Would you transcribe the whole listing exactly, minus its pictures?

■ TASK MATERIAL ■
= Beginning of Section =

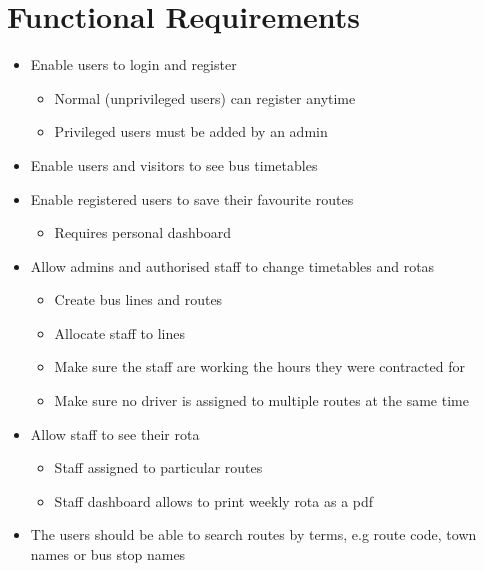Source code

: \section{Functional Requirements}

\begin{itemize}
  \item Enable users to login and register
    \begin{itemize}
      \item Normal (unprivileged users) can register anytime
      \item Privileged users must be added by an admin
    \end{itemize}
  \item Enable users and visitors to see bus timetables
  \item Enable registered users to save their favourite routes
    \begin{itemize}
      \item Requires personal dashboard
    \end{itemize}
  \item Allow admins and authorised staff to change timetables and rotas
    \begin{itemize}
      \item Create bus lines and routes
      \item Allocate staff to lines
      \item Make sure the staff are working the hours they were contracted for
      \item Make sure no driver is assigned to multiple routes at the same time
    \end{itemize}
  \item Allow staff to see their rota
    \begin{itemize}
      \item Staff assigned to particular routes
      \item Staff dashboard allows to print weekly rota as a pdf
    \end{itemize}
  \item The users should be able to search routes by terms, e.g route code, town names or bus stop names
\end{itemize}
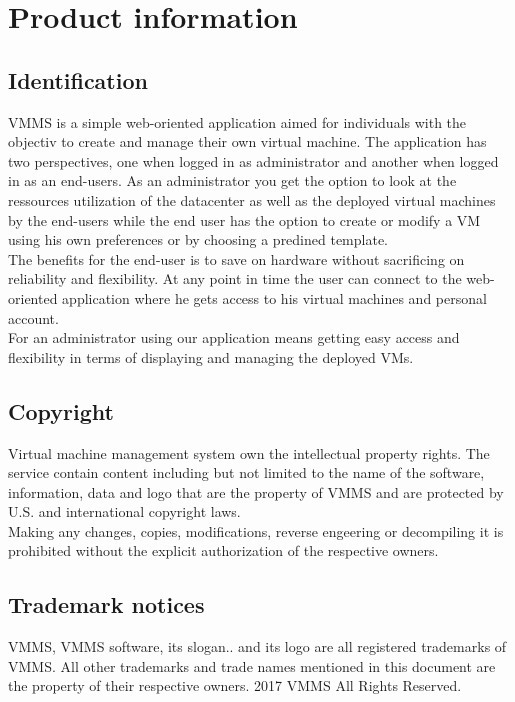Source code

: \chapter{Product information}
\vspace{-6em}


\section{Identification}
VMMS is a simple web-oriented application aimed for individuals with the
objectiv to create and manage their own virtual machine. The application    
has two perspectives, one when logged in as administrator and another when
logged in as an end-users. As an administrator you get the option to look at
the ressources utilization of the datacenter as well as the deployed virtual
machines by the end-users while the end user has the option to create or modify 
a VM using his own preferences or by choosing a predined template.\\The benefits
for the end-user is to save on hardware without sacrificing on reliability and 
flexibility. At any point in time the user can connect to the web-oriented
application where he gets access to his virtual machines and personal
account.\\For an administrator using our application means getting easy access
and flexibility in terms of displaying and managing the deployed VMs.

\section{Copyright}

Virtual machine management system own the intellectual property rights. The
service contain content including  but not limited to the name of the software,
information, data and logo that are the property of VMMS and are protected by
U.S. and international copyright laws.\\Making any changes, copies,
modifications, reverse engeering or decompiling it is prohibited without the
explicit authorization of the respective owners.

\section{Trademark notices}

VMMS, VMMS software, its slogan.. and its logo are all registered trademarks of
VMMS. All other trademarks and trade names mentioned in this document are the
property of their respective owners. 2017 VMMS All Rights Reserved.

= End of Section =

■ TASK RESULT ■
Source code

: \section{Functional Requirements}

\begin{itemize}
  \item Enable users to login and register
    \begin{itemize}
      \item Normal (unprivileged users) can register anytime
      \item Privileged users must be added by an admin
    \end{itemize}
  \item Enable users and visitors to see bus timetables
  \item Enable registered users to save their favourite routes
    \begin{itemize}
      \item Requires personal dashboard
    \end{itemize}
  \item Allow admins and authorised staff to change timetables and rotas
    \begin{itemize}
      \item Create bus lines and routes
      \item Allocate staff to lines
      \item Make sure the staff are working the hours they were contracted for
      \item Make sure no driver is assigned to multiple routes at the same time
    \end{itemize}
  \item Allow staff to see their rota
    \begin{itemize}
      \item Staff assigned to particular routes
      \item Staff dashboard allows to print weekly rota as a pdf
    \end{itemize}
  \item The users should be able to search routes by terms, e.g route code, town names or bus stop names
\end{itemize}
Source code

: \chapter{Product information}
\vspace{-6em}


\section{Identification}
VMMS is a simple web-oriented application aimed for individuals with the
objectiv to create and manage their own virtual machine. The application    
has two perspectives, one when logged in as administrator and another when
logged in as an end-users. As an administrator you get the option to look at
the ressources utilization of the datacenter as well as the deployed virtual
machines by the end-users while the end user has the option to create or modify 
a VM using his own preferences or by choosing a predined template.\\The benefits
for the end-user is to save on hardware without sacrificing on reliability and 
flexibility. At any point in time the user can connect to the web-oriented
application where he gets access to his virtual machines and personal
account.\\For an administrator using our application means getting easy access
and flexibility in terms of displaying and managing the deployed VMs.

\section{Copyright}

Virtual machine management system own the intellectual property rights. The
service contain content including  but not limited to the name of the software,
information, data and logo that are the property of VMMS and are protected by
U.S. and international copyright laws.\\Making any changes, copies,
modifications, reverse engeering or decompiling it is prohibited without the
explicit authorization of the respective owners.

\section{Trademark notices}

VMMS, VMMS software, its slogan.. and its logo are all registered trademarks of
VMMS. All other trademarks and trade names mentioned in this document are the
property of their respective owners. 2017 VMMS All Rights Reserved.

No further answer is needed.